#### [Exercise brief]
The expected answer is the full listing, repeated exactly and free of images.

#### [Records]
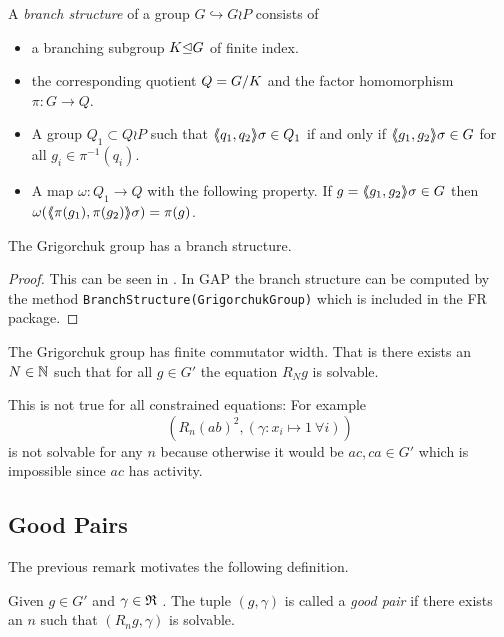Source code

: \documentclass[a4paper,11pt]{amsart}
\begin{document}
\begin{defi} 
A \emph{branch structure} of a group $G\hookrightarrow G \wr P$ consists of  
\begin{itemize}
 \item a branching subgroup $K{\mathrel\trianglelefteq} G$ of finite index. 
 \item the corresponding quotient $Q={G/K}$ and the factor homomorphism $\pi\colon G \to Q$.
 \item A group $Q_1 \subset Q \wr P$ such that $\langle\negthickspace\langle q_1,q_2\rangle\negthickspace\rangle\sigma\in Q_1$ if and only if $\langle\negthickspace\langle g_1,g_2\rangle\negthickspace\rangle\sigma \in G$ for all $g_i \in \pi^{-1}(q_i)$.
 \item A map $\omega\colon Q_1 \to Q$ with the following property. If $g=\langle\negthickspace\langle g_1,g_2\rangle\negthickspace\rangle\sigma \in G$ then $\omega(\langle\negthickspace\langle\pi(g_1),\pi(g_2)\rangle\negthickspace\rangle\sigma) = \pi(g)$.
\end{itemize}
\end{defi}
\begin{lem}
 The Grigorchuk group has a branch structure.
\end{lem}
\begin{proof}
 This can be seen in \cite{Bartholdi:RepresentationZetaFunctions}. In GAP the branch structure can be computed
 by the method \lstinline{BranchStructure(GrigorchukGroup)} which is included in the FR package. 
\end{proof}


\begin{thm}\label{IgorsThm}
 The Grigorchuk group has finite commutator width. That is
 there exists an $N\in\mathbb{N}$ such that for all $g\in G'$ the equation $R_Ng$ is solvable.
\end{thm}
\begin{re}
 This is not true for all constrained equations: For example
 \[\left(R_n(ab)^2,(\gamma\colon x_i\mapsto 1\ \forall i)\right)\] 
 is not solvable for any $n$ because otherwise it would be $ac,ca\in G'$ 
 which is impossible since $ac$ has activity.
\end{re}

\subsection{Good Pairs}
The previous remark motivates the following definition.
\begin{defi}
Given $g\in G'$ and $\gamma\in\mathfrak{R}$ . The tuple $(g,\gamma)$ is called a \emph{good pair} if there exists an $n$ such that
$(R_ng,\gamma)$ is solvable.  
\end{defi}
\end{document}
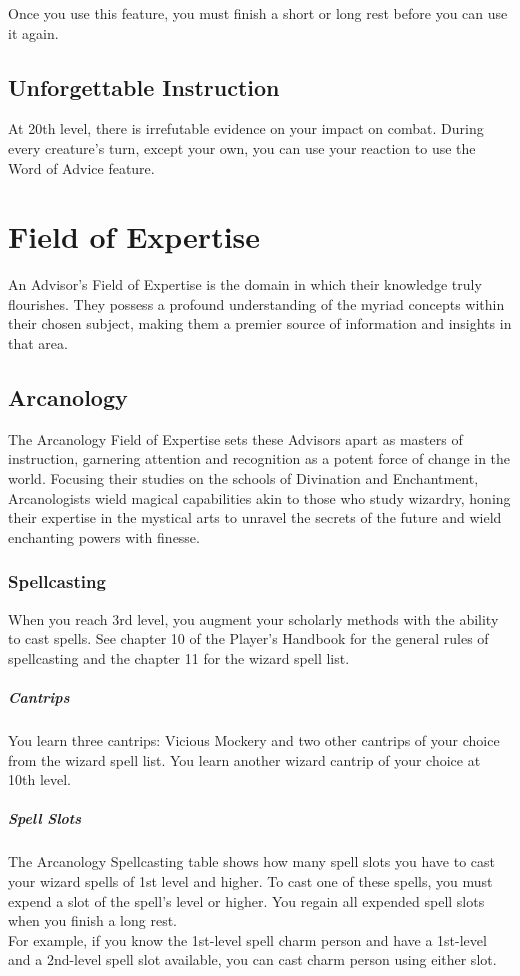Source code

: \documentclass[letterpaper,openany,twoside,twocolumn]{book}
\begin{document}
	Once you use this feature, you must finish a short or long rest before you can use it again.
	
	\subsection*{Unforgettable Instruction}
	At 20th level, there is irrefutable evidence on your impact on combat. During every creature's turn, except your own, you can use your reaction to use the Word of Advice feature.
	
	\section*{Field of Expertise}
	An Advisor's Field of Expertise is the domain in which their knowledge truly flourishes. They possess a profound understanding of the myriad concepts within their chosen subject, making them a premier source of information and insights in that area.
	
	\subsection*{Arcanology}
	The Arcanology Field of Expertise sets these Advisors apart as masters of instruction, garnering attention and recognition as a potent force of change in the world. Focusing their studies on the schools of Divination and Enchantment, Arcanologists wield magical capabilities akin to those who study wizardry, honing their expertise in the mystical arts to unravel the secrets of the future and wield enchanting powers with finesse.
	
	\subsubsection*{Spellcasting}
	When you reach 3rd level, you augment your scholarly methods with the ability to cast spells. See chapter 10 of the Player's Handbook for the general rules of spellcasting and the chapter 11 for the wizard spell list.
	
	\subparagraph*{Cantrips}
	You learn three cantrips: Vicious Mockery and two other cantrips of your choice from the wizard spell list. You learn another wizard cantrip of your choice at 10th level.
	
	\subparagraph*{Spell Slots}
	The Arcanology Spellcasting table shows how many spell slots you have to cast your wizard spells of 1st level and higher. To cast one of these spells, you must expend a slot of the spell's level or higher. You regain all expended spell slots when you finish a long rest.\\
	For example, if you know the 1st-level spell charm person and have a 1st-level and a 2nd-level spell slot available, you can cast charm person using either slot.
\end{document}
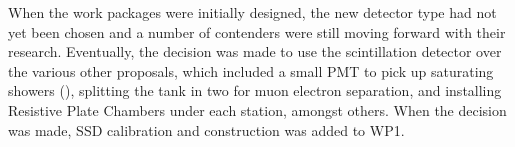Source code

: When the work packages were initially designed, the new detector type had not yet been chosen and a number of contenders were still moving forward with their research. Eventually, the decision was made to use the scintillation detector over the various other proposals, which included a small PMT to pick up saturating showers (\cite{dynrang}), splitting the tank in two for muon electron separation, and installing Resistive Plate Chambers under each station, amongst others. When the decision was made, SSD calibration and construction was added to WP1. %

#### [Answer to this problem]
Source code

: \documentclass[a4paper,11pt]{amsart}
\begin{document}
\begin{defi} 
A \emph{branch structure} of a group $G\hookrightarrow G \wr P$ consists of  
\begin{itemize}
 \item a branching subgroup $K{\mathrel\trianglelefteq} G$ of finite index. 
 \item the corresponding quotient $Q={G/K}$ and the factor homomorphism $\pi\colon G \to Q$.
 \item A group $Q_1 \subset Q \wr P$ such that $\langle\negthickspace\langle q_1,q_2\rangle\negthickspace\rangle\sigma\in Q_1$ if and only if $\langle\negthickspace\langle g_1,g_2\rangle\negthickspace\rangle\sigma \in G$ for all $g_i \in \pi^{-1}(q_i)$.
 \item A map $\omega\colon Q_1 \to Q$ with the following property. If $g=\langle\negthickspace\langle g_1,g_2\rangle\negthickspace\rangle\sigma \in G$ then $\omega(\langle\negthickspace\langle\pi(g_1),\pi(g_2)\rangle\negthickspace\rangle\sigma) = \pi(g)$.
\end{itemize}
\end{defi}
\begin{lem}
 The Grigorchuk group has a branch structure.
\end{lem}
\begin{proof}
 This can be seen in \cite{Bartholdi:RepresentationZetaFunctions}. In GAP the branch structure can be computed
 by the method \lstinline{BranchStructure(GrigorchukGroup)} which is included in the FR package. 
\end{proof}


\begin{thm}\label{IgorsThm}
 The Grigorchuk group has finite commutator width. That is
 there exists an $N\in\mathbb{N}$ such that for all $g\in G'$ the equation $R_Ng$ is solvable.
\end{thm}
\begin{re}
 This is not true for all constrained equations: For example
 \[\left(R_n(ab)^2,(\gamma\colon x_i\mapsto 1\ \forall i)\right)\] 
 is not solvable for any $n$ because otherwise it would be $ac,ca\in G'$ 
 which is impossible since $ac$ has activity.
\end{re}

\subsection{Good Pairs}
The previous remark motivates the following definition.
\begin{defi}
Given $g\in G'$ and $\gamma\in\mathfrak{R}$ . The tuple $(g,\gamma)$ is called a \emph{good pair} if there exists an $n$ such that
$(R_ng,\gamma)$ is solvable.  
\end{defi}
\end{document}
Source code

: \documentclass[letterpaper,openany,twoside,twocolumn]{book}
\begin{document}
	Once you use this feature, you must finish a short or long rest before you can use it again.
	
	\subsection*{Unforgettable Instruction}
	At 20th level, there is irrefutable evidence on your impact on combat. During every creature's turn, except your own, you can use your reaction to use the Word of Advice feature.
	
	\section*{Field of Expertise}
	An Advisor's Field of Expertise is the domain in which their knowledge truly flourishes. They possess a profound understanding of the myriad concepts within their chosen subject, making them a premier source of information and insights in that area.
	
	\subsection*{Arcanology}
	The Arcanology Field of Expertise sets these Advisors apart as masters of instruction, garnering attention and recognition as a potent force of change in the world. Focusing their studies on the schools of Divination and Enchantment, Arcanologists wield magical capabilities akin to those who study wizardry, honing their expertise in the mystical arts to unravel the secrets of the future and wield enchanting powers with finesse.
	
	\subsubsection*{Spellcasting}
	When you reach 3rd level, you augment your scholarly methods with the ability to cast spells. See chapter 10 of the Player's Handbook for the general rules of spellcasting and the chapter 11 for the wizard spell list.
	
	\subparagraph*{Cantrips}
	You learn three cantrips: Vicious Mockery and two other cantrips of your choice from the wizard spell list. You learn another wizard cantrip of your choice at 10th level.
	
	\subparagraph*{Spell Slots}
	The Arcanology Spellcasting table shows how many spell slots you have to cast your wizard spells of 1st level and higher. To cast one of these spells, you must expend a slot of the spell's level or higher. You regain all expended spell slots when you finish a long rest.\\
	For example, if you know the 1st-level spell charm person and have a 1st-level and a 2nd-level spell slot available, you can cast charm person using either slot.
\end{document}
Source code

: When the work packages were initially designed, the new detector type had not yet been chosen and a number of contenders were still moving forward with their research. Eventually, the decision was made to use the scintillation detector over the various other proposals, which included a small PMT to pick up saturating showers (\cite{dynrang}), splitting the tank in two for muon electron separation, and installing Resistive Plate Chambers under each station, amongst others. When the decision was made, SSD calibration and construction was added to WP1. %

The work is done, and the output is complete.